Smart Communications Inc., Globe Telecom Inc. and Sun Cellular now have 15 days to explain why they failed to lower their rates by the P0.20 that the NTC mandated.
NTC Commissioner Gamaliel Cordoba has been firm in bringing down the SMS fees from 1 peso to 80 centavos, a cut which was meant to go into effect as yesterday, December 12th, 2011.
The phone companies were supposed to pass on the lower SMS charges following the drop in SMS interconnection charges, the fee on messages outside the subscribers own network, from 35 centavos to 15. Both Philippine Long Distance Telephone Co. and Globe Telecom, Inc. hold that they have complied with the drop in interconnection charges. This however, did not result in a drop in customers’ SMS rates.

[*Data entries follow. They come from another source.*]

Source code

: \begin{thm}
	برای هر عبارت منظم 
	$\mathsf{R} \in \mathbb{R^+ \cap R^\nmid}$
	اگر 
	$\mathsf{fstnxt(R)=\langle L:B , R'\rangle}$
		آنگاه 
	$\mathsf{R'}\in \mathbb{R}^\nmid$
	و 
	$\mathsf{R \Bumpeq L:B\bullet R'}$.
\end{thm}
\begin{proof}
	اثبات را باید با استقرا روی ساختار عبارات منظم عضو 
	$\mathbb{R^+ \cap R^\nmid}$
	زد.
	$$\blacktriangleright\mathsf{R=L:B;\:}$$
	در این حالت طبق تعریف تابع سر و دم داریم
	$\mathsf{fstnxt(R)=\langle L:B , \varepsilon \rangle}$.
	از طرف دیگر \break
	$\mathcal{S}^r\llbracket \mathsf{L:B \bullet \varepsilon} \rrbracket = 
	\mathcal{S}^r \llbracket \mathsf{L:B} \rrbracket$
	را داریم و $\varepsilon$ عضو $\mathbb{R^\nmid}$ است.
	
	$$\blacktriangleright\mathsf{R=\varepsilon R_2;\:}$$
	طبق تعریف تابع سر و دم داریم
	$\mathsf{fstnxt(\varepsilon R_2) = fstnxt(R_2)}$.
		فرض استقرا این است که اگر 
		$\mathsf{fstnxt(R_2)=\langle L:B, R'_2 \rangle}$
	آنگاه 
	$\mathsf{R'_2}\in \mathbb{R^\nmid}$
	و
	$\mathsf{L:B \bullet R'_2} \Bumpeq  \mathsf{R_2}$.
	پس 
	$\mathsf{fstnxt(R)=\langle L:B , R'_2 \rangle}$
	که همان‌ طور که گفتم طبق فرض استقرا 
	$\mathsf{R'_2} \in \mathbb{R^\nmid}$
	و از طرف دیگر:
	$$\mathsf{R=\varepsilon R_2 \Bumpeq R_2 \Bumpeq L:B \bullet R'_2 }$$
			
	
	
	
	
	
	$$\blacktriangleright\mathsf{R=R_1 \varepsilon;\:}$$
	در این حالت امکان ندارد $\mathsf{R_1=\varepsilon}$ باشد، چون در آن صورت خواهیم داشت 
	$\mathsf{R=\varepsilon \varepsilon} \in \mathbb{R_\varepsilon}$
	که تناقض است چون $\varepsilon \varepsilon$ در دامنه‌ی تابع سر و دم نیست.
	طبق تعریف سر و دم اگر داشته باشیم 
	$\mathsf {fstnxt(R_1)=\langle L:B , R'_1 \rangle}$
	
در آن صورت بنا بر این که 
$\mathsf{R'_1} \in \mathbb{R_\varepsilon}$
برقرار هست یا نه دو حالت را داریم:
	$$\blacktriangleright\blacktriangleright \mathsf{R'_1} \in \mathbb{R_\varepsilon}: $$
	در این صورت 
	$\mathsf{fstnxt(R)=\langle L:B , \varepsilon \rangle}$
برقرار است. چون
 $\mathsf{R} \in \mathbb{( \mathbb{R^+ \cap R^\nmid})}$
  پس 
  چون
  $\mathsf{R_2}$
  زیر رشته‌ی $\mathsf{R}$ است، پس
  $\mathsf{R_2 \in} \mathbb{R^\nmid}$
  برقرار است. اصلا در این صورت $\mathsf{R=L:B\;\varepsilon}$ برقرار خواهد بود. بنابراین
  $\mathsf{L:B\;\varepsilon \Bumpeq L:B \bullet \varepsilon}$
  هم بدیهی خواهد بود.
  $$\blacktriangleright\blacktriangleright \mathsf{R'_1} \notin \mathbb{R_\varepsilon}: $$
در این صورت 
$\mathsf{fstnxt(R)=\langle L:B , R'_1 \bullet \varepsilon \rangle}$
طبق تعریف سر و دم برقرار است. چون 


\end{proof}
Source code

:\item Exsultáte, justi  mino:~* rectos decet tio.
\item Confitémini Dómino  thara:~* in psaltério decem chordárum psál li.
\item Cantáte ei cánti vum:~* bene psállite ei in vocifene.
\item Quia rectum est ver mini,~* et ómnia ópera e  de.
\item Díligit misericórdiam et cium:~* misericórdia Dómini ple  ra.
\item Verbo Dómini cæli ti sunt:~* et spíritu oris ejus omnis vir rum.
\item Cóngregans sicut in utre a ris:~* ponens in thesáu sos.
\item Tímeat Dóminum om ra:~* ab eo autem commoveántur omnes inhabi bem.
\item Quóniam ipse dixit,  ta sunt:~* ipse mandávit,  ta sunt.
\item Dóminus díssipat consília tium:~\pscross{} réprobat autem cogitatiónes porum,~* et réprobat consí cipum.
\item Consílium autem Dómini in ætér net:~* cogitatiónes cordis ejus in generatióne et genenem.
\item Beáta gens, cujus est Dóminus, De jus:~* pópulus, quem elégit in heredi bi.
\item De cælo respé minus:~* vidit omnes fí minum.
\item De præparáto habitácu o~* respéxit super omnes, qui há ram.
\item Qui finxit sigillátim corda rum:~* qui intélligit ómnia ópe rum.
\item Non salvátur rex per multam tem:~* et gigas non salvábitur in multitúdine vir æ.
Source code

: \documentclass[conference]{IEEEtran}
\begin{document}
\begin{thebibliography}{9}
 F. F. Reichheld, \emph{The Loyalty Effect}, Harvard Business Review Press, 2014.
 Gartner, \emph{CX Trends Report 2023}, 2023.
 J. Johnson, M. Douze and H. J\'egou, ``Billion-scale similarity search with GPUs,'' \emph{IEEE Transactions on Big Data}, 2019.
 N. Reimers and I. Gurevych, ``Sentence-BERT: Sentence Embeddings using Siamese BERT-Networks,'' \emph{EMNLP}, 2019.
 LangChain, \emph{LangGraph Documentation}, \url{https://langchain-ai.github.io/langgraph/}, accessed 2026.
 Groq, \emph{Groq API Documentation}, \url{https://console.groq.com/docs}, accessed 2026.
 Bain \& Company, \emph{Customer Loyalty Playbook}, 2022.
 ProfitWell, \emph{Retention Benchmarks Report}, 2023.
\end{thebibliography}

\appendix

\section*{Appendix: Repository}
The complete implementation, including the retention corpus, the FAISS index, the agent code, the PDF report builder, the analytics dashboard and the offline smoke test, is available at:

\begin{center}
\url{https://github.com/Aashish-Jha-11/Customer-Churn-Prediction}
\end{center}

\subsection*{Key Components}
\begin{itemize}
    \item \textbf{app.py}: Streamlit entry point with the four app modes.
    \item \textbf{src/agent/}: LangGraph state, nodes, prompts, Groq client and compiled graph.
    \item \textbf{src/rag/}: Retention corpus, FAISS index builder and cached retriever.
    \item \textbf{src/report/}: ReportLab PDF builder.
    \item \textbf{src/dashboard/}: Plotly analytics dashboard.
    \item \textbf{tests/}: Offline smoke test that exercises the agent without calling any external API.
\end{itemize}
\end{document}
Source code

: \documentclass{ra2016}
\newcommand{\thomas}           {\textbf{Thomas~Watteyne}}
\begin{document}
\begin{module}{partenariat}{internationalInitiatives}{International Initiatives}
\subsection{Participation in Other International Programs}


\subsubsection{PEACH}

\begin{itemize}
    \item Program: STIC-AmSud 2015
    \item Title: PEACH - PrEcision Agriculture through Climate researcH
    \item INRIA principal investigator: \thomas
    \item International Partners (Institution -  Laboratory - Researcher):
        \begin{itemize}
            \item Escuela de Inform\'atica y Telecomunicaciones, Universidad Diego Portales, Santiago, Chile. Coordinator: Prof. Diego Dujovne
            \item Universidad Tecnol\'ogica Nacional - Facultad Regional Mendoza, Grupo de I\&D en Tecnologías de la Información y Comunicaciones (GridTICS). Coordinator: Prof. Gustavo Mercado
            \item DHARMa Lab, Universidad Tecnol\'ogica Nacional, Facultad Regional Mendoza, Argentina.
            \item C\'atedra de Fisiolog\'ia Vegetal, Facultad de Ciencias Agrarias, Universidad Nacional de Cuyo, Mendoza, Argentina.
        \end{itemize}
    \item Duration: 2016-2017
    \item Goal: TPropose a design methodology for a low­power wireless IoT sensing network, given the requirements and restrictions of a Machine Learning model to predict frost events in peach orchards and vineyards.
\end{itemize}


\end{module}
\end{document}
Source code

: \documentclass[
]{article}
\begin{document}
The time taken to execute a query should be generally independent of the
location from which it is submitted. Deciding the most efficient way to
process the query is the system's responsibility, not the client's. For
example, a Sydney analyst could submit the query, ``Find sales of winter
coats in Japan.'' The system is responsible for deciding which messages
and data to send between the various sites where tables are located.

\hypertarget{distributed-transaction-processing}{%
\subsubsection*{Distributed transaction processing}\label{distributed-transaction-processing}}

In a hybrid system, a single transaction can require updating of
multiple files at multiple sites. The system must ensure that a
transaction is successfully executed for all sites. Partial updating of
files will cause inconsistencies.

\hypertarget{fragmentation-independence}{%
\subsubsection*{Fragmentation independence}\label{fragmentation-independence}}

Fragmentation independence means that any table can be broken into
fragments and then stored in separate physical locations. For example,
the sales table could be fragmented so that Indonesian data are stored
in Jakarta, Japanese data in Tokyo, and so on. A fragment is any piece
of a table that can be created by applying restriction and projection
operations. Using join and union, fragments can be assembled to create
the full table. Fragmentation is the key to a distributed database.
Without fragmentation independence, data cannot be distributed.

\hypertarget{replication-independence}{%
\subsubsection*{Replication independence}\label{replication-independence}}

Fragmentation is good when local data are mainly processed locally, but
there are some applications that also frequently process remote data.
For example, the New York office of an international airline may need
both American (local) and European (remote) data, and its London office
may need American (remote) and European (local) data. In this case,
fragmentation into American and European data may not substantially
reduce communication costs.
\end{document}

Reached for comment, Smart pointed out that SMS is a deregulated service. In terms of the regulated interconnection rates, Smart reaffirmed that it “has fully complied with the NTC’s memorandum circular lowering SMS interconnection rates.”
The mobile company added, “In any case, the lowering of the interconnection charges enables Smart to offer more attractive services, SMS service packages ranging from premium and regular SMS to bucket and unlit plans.”
Smart also said that affordable packages “have already reduced the effective per SMS rate to around 10 centavos.”
Meanwhile, Globe declined to comment on advice from their head of corporate and legal services group, Attorney Froilan Castelo, to avoid making a sub judice statement relating to the show cause order.
The commission’s past attempts to lower voice and text message interconnection charges in 2008 and 2009 largely failed. The NTC’s next moves will test its strength to regulate the giant telcos.